ABSTRACT

Eating is fundamental to good physical, social and mental health, and is equally important in restoring good health during and after illness. This applies to cancer as much as the flu or any other illness. We need nutrition, not just for the provision of energy (although this is very important), but also for establishing resistance to infection, maintaining the healing process and ensuring that the metabolic processes of the cells continue to function normally. Without these functions the body would succumb to the disease process and die. And central to this need for nutrition is water.
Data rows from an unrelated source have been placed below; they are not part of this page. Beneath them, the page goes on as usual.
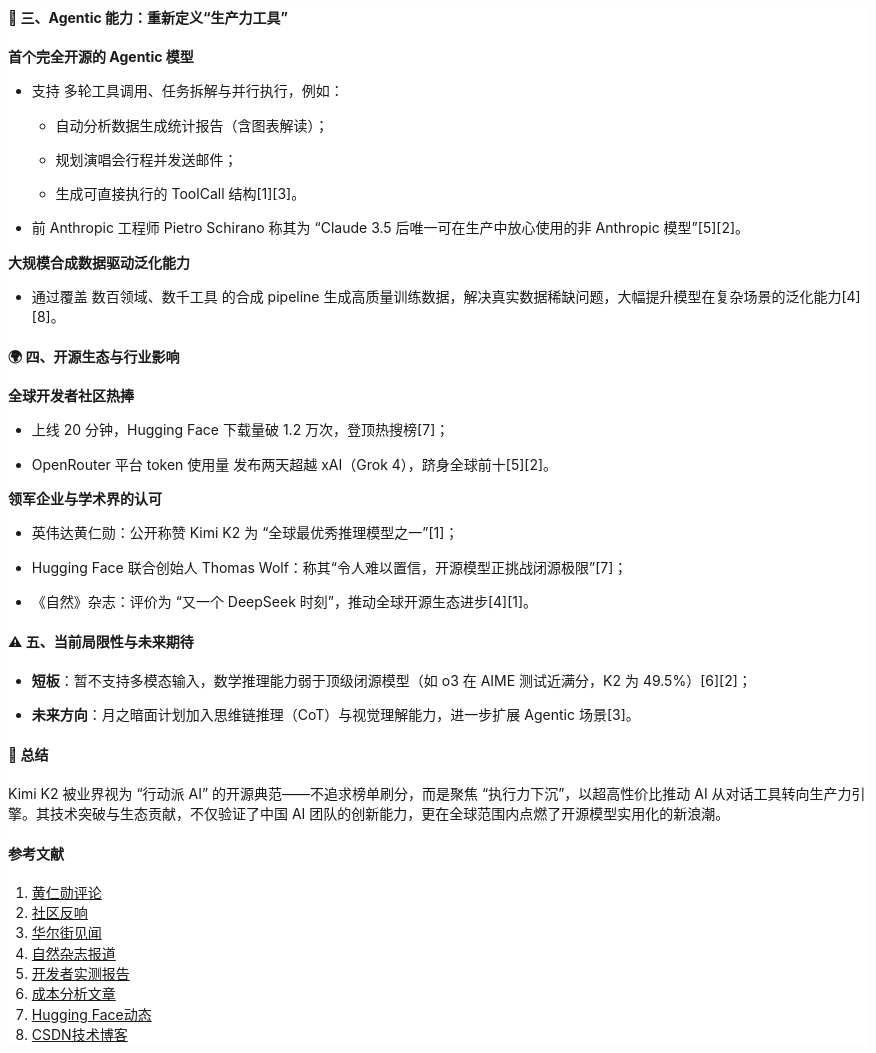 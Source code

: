 #### 🤖 三、Agentic 能力：重新定义“生产力工具”

**首个完全开源的 Agentic 模型**  

- 支持 多轮工具调用、任务拆解与并行执行，例如：  

  - 自动分析数据生成统计报告（含图表解读）；  

  - 规划演唱会行程并发送邮件；  

  - 生成可直接执行的 ToolCall 结构[1][3]。

- 前 Anthropic 工程师 Pietro Schirano 称其为 “Claude 3.5 后唯一可在生产中放心使用的非 Anthropic 模型”[5][2]。

**大规模合成数据驱动泛化能力**  

- 通过覆盖 数百领域、数千工具 的合成 pipeline 生成高质量训练数据，解决真实数据稀缺问题，大幅提升模型在复杂场景的泛化能力[4][8]。

#### 🌍 四、开源生态与行业影响

**全球开发者社区热捧**  

- 上线 20 分钟，Hugging Face 下载量破 1.2 万次，登顶热搜榜[7]；  

- OpenRouter 平台 token 使用量 发布两天超越 xAI（Grok 4），跻身全球前十[5][2]。

**领军企业与学术界的认可**  

- 英伟达黄仁勋：公开称赞 Kimi K2 为 “全球最优秀推理模型之一”[1]；  

- Hugging Face 联合创始人 Thomas Wolf：称其“令人难以置信，开源模型正挑战闭源极限”[7]；  

- 《自然》杂志：评价为 “又一个 DeepSeek 时刻”，推动全球开源生态进步[4][1]。

#### ⚠️ 五、当前局限性与未来期待

- **短板**：暂不支持多模态输入，数学推理能力弱于顶级闭源模型（如 o3 在 AIME 测试近满分，K2 为 49.5%）[6][2]；  

- **未来方向**：月之暗面计划加入思维链推理（CoT）与视觉理解能力，进一步扩展 Agentic 场景[3]。

#### 💎 总结

Kimi K2 被业界视为 “行动派 AI” 的开源典范——不追求榜单刷分，而是聚焦 “执行力下沉”，以超高性价比推动 AI 从对话工具转向生产力引擎。其技术突破与生态贡献，不仅验证了中国 AI 团队的创新能力，更在全球范围内点燃了开源模型实用化的新浪潮。

#### 参考文献

1. [黄仁勋评论](https://news.qq.com/rain/a/20250719A02JG000)
2. [社区反响](https://mp.weixin.qq.com/s?__biz=MzU1NDA4NjU2MA==&amp;mid=2247641867&amp;idx=1&amp;sn=264e4aa558893ad22ac18537787178fd&amp;chksm=fad72c06e61d5936866003dcaf63d89b04ccada6640cbb83382a8794f715658e3e9918c5c03e#rd)
3. [华尔街见闻](https://wallstreetcn.com/articles/3750924)
4. [自然杂志报道](https://news.qq.com/rain/a/20250720A07NGP00)
5. [开发者实测报告](https://news.qq.com/rain/a/20250715A06PM100)
6. [成本分析文章](https://mp.weixin.qq.com/s?__biz=MzkwMzYzMTc5NA==&amp;mid=2247502995&amp;idx=1&amp;sn=a4828c7d5ca836f66c7a0e164612e573&amp;chksm=c12421cfe96ea1f5e0288a804ec6c0ffcec6965a3a32b60d7dc108679acbb627eb44d7b5df63#rd)
7. [Hugging Face动态](https://www.sohu.com/a/914010496_120986548)
8. [CSDN技术博客](https://blog.csdn.net/gogoMark/article/details/149405005)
Without it the body becomes dehydrated, and all the cellular activities grind to a halt. Integral to nutrition, therefore, is fluid balance (Figure 11.1), the monitoring of water intake and output from the body. Patients with problems that affect the normal intake of food, e.g. vomiting, will have disturbance of fluid balance as well (Figure 11.2)

The ‘well-balanced diet’ contains seven major categories of nutrients. They are proteins, carbohydrates, fats, vitamins, minerals, fibre and water. Of these, the proteins, carbohydrates and fats need some degree of digestion in order to render them available for absorption into the blood. Vitamins and minerals, however, need no digestion as they will be absorbed into the blood as they are. Fibre also needs no digestion simply because it is not absorbed; instead it remains in the gut and forms the bulk of faecal waste. This does not mean it is use-

less and unnecessary to humans, as we shall see. Water, of course, also needs no digestion but is absorbed into blood directly.